Still, as long as there is new content, the first choice is the easier one. It has been most sports fans’ natural reactions to fill their time once spent consuming sports content with other content, including increased usage of Twitter and other social networking platforms, binge-watching TV shows and movies, re-watching old sports games, or itching for new podcasts.
Sports publications have already begun promoting columns about what to watch on Netflix, as if the need to continue consuming content is a given rather than a choice. It’s what they want: for you to continue scrolling the internet in hopes that searching the web for an alternative becomes the alternative.
The other option — doing more of nothing, or less of everything — is much harder; we rarely find comfort in the mundane these days, partly because there is always so much content to consume that we never need to — which continues to be true… for now — and partly because we are so desperately bad at it.
We need help to relax. And that’s fine. Normal, even.
Doing nothing stopped being part of the agenda before a lot of us were born. We were raised with the internet, cable television, video games and the like (ok boomer, but at least admit they have been a staple in our lives for the past two decades). We never had to reckon with the idea of the self sans these distractions.
We should embrace it, now that we finally get to.
Doing nothing doesn’t necessarily mean sitting alone with your thoughts. It means finding ways to relax through mundane activities instead of consuming content. It would help us to use more natural distractions in favour of anxiety-inducing ones, at the very least. Put down your phones — knowing the news 15 minutes before the rest of us isn’t going to make a difference — and find comfort in the mundane.

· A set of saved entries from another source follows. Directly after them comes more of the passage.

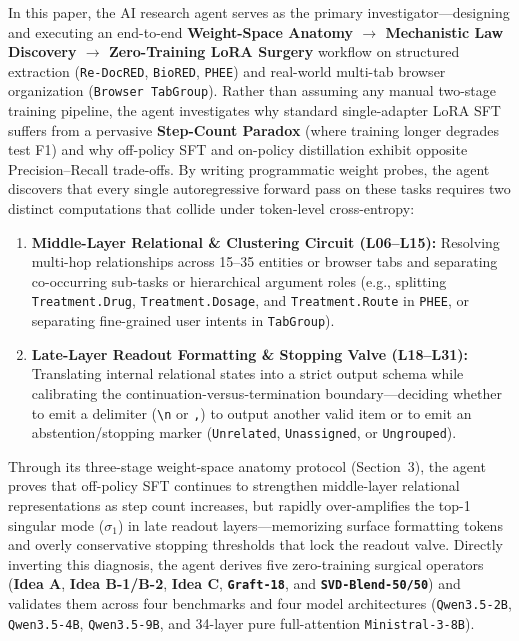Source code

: \documentclass[11pt,a4paper]{article}
\begin{document}
In this paper, the AI research agent serves as the primary investigator—designing and executing an end-to-end \textbf{Weight-Space Anatomy $\to$ Mechanistic Law Discovery $\to$ Zero-Training LoRA Surgery} workflow on structured extraction (\texttt{Re-DocRED}, \texttt{BioRED}, \texttt{PHEE}) and real-world multi-tab browser organization (\texttt{Browser TabGroup}). Rather than assuming any manual two-stage training pipeline, the agent investigates why standard single-adapter LoRA SFT suffers from a pervasive \textbf{Step-Count Paradox} (where training longer degrades test F1) and why off-policy SFT and on-policy distillation exhibit opposite Precision--Recall trade-offs. By writing programmatic weight probes, the agent discovers that every single autoregressive forward pass on these tasks requires two distinct computations that collide under token-level cross-entropy:
\begin{enumerate}
    \item \textbf{Middle-Layer Relational \& Clustering Circuit (L06--L15):} Resolving multi-hop relationships across 15--35 entities or browser tabs and separating co-occurring sub-tasks or hierarchical argument roles (e.g., splitting \texttt{Treatment.Drug}, \texttt{Treatment.Dosage}, and \texttt{Treatment.Route} in \texttt{PHEE}, or separating fine-grained user intents in \texttt{TabGroup}).
    \item \textbf{Late-Layer Readout Formatting \& Stopping Valve (L18--L31):} Translating internal relational states into a strict output schema while calibrating the continuation-versus-termination boundary—deciding whether to emit a delimiter (\texttt{\textbackslash n} or \texttt{,}) to output another valid item or to emit an abstention/stopping marker (\texttt{Unrelated}, \texttt{Unassigned}, or \texttt{Ungrouped}).
\end{enumerate}

Through its three-stage weight-space anatomy protocol (Section~3), the agent proves that off-policy SFT continues to strengthen middle-layer relational representations as step count increases, but rapidly over-amplifies the top-1 singular mode ($\sigma_1$) in late readout layers—memorizing surface formatting tokens and overly conservative stopping thresholds that lock the readout valve. Directly inverting this diagnosis, the agent derives five zero-training surgical operators (\textbf{Idea A}, \textbf{Idea B-1/B-2}, \textbf{Idea C}, \textbf{\texttt{Graft-18}}, and \textbf{\texttt{SVD-Blend-50/50}}) and validates them across four benchmarks and four model architectures (\texttt{Qwen3.5-2B}, \texttt{Qwen3.5-4B}, \texttt{Qwen3.5-9B}, and 34-layer pure full-attention \texttt{Ministral-3-8B}).
\end{document}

Kobe Bryant talked about finding the love in the work, and although for him the work was primarily basketball, don’t forget that it later became parenting. You can find love in any type of work, including cooking, reading, playing an instrument, writing, running, etc.
One thing that the coronavirus has taught us is that there might be a time when these distractions — this content — is no longer so plentiful. If that’s the case, and it could be a few months from now if the virus isn’t contained, we will be forced to live with ourselves.
All these forms of entertainment that we take for granted are actually luxuries.
The only thing we have indefinitely is the self.